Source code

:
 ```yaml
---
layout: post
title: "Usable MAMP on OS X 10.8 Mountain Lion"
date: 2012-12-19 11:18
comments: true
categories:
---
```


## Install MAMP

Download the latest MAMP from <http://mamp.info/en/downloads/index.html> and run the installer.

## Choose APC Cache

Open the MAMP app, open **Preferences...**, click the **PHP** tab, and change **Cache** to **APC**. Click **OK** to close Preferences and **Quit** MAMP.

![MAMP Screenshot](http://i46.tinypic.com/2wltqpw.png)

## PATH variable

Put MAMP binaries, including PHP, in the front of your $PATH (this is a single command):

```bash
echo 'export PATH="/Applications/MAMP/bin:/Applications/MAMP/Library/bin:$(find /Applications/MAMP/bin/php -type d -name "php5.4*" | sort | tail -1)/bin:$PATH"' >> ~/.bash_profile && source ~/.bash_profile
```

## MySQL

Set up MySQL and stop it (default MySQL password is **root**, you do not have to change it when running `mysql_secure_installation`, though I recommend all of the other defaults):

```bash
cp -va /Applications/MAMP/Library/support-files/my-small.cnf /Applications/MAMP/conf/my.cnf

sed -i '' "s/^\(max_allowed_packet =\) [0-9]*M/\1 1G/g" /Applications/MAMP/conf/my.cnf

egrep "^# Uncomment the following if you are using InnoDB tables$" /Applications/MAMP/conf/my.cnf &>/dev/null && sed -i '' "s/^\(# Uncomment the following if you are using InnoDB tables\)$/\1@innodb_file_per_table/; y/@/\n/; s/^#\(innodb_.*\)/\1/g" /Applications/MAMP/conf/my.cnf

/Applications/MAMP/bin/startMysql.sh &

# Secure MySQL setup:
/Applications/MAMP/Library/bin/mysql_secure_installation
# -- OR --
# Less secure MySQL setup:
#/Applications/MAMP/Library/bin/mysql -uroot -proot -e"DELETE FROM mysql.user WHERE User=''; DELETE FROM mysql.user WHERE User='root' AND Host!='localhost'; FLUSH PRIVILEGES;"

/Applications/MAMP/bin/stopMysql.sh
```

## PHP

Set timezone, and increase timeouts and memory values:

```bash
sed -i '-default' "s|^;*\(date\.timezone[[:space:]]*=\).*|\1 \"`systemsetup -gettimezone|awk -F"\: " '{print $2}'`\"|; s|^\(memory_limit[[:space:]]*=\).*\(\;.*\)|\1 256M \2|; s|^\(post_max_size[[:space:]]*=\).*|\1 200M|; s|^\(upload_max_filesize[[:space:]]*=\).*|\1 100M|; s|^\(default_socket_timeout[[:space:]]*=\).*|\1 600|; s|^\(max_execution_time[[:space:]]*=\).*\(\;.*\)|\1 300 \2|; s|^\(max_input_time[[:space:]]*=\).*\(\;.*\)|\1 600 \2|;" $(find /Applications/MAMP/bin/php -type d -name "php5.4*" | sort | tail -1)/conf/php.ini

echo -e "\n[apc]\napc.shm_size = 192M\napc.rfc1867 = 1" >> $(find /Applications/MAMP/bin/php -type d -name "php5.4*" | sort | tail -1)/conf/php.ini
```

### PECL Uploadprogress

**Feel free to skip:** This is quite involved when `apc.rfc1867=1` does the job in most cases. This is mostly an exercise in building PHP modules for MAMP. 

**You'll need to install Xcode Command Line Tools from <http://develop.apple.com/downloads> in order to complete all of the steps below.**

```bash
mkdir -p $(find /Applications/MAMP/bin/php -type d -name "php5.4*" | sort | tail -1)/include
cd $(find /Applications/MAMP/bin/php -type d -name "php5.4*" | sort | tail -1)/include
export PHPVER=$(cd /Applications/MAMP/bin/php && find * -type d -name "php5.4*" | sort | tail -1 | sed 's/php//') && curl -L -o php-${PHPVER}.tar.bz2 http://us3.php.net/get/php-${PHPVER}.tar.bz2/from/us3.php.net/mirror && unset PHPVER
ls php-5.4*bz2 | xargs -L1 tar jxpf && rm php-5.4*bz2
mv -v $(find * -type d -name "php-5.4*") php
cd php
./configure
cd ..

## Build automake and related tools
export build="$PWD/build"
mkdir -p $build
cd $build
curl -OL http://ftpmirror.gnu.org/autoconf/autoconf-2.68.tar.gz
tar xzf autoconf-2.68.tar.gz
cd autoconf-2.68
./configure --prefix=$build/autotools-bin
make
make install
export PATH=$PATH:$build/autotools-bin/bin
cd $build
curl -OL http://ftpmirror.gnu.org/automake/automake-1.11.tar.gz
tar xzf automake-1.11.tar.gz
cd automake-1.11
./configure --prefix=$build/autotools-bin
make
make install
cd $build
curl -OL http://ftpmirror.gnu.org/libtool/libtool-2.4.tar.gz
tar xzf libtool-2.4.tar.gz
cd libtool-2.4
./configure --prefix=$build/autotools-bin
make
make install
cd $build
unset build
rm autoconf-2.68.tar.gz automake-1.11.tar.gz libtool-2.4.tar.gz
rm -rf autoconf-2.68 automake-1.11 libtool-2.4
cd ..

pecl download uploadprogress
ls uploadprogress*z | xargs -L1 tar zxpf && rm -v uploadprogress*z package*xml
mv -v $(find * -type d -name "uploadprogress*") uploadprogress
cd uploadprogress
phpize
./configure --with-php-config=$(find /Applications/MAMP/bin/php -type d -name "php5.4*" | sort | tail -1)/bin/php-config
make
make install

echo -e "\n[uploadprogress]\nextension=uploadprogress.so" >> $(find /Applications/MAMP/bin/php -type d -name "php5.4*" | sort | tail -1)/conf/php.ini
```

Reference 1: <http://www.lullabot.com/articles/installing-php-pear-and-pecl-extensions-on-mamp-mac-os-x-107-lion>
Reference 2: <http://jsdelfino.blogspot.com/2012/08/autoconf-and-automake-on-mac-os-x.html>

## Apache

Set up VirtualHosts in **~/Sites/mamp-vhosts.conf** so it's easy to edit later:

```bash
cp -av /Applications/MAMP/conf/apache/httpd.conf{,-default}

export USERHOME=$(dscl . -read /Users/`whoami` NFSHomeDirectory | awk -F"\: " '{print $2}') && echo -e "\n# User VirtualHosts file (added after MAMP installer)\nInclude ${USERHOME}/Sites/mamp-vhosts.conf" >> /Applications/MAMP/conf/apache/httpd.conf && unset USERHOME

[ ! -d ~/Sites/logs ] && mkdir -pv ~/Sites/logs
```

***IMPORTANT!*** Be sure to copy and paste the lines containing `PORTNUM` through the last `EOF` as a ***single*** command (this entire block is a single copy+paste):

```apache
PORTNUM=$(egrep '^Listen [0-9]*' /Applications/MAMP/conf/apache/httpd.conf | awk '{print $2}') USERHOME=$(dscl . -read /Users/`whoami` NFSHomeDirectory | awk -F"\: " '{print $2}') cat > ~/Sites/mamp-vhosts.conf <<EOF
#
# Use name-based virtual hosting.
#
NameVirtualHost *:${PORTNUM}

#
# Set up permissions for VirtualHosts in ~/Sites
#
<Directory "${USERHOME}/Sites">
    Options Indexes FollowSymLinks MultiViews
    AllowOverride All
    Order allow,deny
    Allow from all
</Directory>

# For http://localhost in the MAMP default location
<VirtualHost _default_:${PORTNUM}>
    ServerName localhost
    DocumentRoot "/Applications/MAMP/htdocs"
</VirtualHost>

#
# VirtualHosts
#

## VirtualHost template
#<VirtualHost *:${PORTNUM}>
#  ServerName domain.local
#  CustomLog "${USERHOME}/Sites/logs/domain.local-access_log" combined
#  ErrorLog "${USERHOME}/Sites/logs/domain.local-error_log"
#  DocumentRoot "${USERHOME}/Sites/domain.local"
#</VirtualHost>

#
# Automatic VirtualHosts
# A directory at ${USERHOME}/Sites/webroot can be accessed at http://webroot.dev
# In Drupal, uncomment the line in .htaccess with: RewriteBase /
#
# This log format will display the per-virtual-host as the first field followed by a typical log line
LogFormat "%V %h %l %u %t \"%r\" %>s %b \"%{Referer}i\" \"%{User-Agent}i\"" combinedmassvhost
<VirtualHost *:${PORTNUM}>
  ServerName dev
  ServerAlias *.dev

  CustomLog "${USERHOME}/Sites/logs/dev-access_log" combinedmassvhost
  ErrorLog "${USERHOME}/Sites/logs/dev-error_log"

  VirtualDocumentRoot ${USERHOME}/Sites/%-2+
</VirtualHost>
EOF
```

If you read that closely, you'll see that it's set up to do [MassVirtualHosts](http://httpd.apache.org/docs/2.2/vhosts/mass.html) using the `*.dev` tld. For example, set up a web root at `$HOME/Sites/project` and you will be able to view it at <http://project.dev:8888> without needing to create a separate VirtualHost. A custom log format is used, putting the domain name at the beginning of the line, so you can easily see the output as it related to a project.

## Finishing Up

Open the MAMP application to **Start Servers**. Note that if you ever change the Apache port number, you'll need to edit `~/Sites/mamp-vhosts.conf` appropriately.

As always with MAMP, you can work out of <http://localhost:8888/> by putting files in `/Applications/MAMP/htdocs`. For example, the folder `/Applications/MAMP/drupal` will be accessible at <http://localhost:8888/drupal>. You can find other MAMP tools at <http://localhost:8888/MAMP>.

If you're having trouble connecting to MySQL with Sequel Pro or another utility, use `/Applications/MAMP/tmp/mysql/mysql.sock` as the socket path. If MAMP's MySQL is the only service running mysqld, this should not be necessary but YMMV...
--
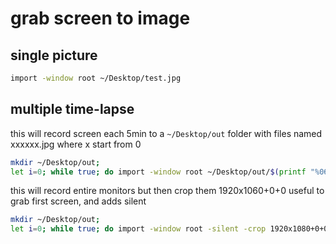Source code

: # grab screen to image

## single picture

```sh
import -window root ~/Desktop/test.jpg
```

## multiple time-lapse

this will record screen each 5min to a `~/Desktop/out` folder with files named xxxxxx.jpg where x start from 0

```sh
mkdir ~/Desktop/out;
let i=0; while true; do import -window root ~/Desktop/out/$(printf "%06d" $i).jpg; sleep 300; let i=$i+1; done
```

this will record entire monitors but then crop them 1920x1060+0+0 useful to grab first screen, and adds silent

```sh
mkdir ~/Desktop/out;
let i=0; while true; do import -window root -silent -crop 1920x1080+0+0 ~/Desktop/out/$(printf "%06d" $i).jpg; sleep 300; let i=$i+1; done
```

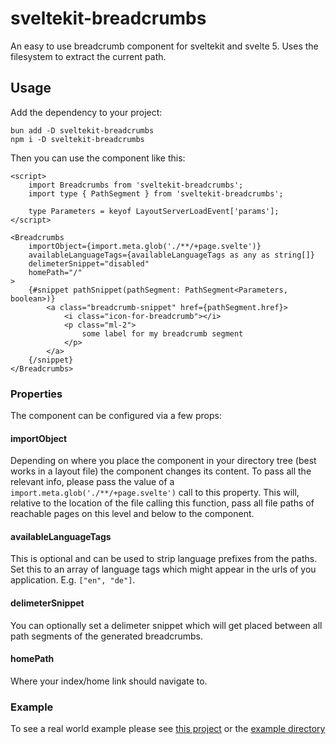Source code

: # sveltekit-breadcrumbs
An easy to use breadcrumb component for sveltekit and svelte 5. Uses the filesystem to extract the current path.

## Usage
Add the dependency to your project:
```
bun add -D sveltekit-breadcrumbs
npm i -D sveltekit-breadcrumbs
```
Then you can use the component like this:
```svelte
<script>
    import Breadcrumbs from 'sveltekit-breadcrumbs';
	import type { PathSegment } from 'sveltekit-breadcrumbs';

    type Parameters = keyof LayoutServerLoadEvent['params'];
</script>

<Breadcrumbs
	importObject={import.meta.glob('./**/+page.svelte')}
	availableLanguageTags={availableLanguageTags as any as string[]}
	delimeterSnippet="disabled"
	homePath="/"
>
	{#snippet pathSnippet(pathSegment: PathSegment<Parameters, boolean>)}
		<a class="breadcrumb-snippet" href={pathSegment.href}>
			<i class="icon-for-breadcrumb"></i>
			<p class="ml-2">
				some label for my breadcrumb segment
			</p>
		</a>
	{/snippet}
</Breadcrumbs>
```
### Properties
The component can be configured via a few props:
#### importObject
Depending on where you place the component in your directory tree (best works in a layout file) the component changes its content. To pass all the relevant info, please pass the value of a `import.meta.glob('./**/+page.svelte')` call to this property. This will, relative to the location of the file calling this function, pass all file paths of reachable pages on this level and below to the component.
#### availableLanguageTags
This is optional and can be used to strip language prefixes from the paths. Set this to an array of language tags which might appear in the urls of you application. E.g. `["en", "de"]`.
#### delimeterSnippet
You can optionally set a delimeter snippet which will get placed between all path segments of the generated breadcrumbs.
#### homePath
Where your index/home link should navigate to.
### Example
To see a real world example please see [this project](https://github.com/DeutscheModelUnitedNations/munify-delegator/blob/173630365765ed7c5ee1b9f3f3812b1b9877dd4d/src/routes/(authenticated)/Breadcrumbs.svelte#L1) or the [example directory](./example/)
--
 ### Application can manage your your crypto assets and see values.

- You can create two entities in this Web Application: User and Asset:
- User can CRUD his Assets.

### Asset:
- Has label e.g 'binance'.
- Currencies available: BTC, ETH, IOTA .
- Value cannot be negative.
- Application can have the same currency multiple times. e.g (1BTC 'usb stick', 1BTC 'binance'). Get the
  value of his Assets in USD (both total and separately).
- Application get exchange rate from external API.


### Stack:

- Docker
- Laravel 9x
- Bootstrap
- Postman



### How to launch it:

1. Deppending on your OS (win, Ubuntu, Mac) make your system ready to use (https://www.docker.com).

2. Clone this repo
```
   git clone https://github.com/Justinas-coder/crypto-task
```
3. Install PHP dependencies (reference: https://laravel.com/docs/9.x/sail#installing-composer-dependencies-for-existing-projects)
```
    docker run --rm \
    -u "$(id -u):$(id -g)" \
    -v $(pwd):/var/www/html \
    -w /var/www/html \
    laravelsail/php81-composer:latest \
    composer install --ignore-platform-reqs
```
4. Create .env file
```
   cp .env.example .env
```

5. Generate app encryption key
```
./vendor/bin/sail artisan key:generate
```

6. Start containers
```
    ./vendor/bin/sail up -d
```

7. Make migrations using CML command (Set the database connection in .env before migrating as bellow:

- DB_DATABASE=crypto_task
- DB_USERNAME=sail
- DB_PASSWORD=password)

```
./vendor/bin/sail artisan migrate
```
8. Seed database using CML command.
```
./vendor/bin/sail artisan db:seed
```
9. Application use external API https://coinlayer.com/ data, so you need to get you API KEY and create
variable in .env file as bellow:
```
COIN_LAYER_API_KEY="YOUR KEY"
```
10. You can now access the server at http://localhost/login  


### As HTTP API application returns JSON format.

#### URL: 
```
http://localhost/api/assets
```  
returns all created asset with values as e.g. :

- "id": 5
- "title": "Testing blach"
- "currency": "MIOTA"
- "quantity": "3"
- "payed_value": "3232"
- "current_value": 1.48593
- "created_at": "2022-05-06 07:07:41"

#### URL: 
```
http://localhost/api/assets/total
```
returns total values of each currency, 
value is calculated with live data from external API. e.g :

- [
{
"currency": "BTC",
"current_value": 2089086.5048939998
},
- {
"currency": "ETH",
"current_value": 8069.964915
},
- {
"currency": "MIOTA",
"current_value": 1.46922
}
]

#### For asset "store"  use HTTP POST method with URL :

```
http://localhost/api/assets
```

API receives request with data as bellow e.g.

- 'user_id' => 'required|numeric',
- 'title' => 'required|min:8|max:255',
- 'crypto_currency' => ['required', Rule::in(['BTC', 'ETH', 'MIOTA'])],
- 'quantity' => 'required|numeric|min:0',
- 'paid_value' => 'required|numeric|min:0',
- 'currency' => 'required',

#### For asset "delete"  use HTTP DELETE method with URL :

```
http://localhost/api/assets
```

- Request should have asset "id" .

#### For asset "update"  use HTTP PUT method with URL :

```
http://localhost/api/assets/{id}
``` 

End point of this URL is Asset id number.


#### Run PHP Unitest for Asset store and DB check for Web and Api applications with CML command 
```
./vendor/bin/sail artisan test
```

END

ABOUT THIS TASK:
Which lines contain "grab"? Copy each of them from the listing.

TASK OUTPUT:
: # grab screen to image
this will record entire monitors but then crop them 1920x1060+0+0 useful to grab first screen, and adds silent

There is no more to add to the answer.